:: EXERCISE REQUIREMENTS ::
Copy the lines below exactly. No picture goes into the copy.

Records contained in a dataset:
------
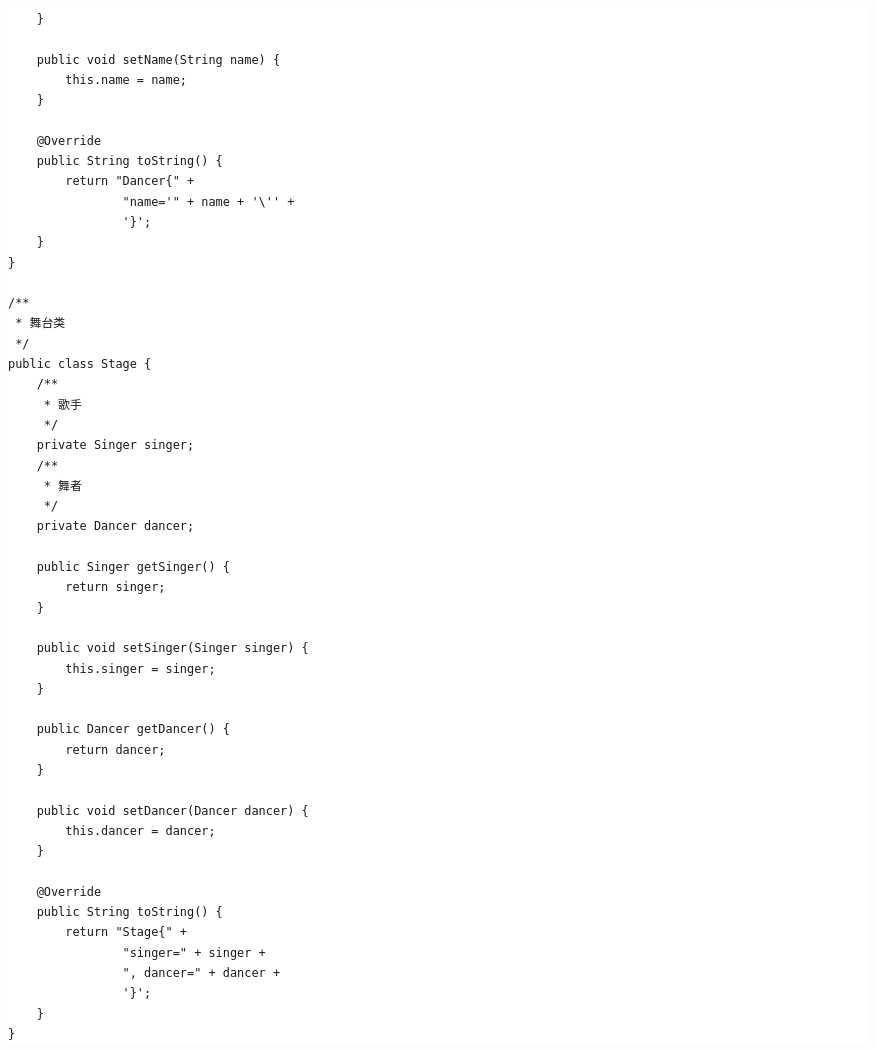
 ```
    }

    public void setName(String name) {
        this.name = name;
    }

    @Override
    public String toString() {
        return "Dancer{" +
                "name='" + name + '\'' +
                '}';
    }
}

/**
 * 舞台类
 */
public class Stage {
    /**
     * 歌手
     */
    private Singer singer;
    /**
     * 舞者
     */
    private Dancer dancer;

    public Singer getSinger() {
        return singer;
    }

    public void setSinger(Singer singer) {
        this.singer = singer;
    }

    public Dancer getDancer() {
        return dancer;
    }

    public void setDancer(Dancer dancer) {
        this.dancer = dancer;
    }

    @Override
    public String toString() {
        return "Stage{" +
                "singer=" + singer +
                ", dancer=" + dancer +
                '}';
    }
}
```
------
:: WRITTEN ANSWER ::
 ```
    }

    public void setName(String name) {
        this.name = name;
    }

    @Override
    public String toString() {
        return "Dancer{" +
                "name='" + name + '\'' +
                '}';
    }
}

/**
 * 舞台类
 */
public class Stage {
    /**
     * 歌手
     */
    private Singer singer;
    /**
     * 舞者
     */
    private Dancer dancer;

    public Singer getSinger() {
        return singer;
    }

    public void setSinger(Singer singer) {
        this.singer = singer;
    }

    public Dancer getDancer() {
        return dancer;
    }

    public void setDancer(Dancer dancer) {
        this.dancer = dancer;
    }

    @Override
    public String toString() {
        return "Stage{" +
                "singer=" + singer +
                ", dancer=" + dancer +
                '}';
    }
}
```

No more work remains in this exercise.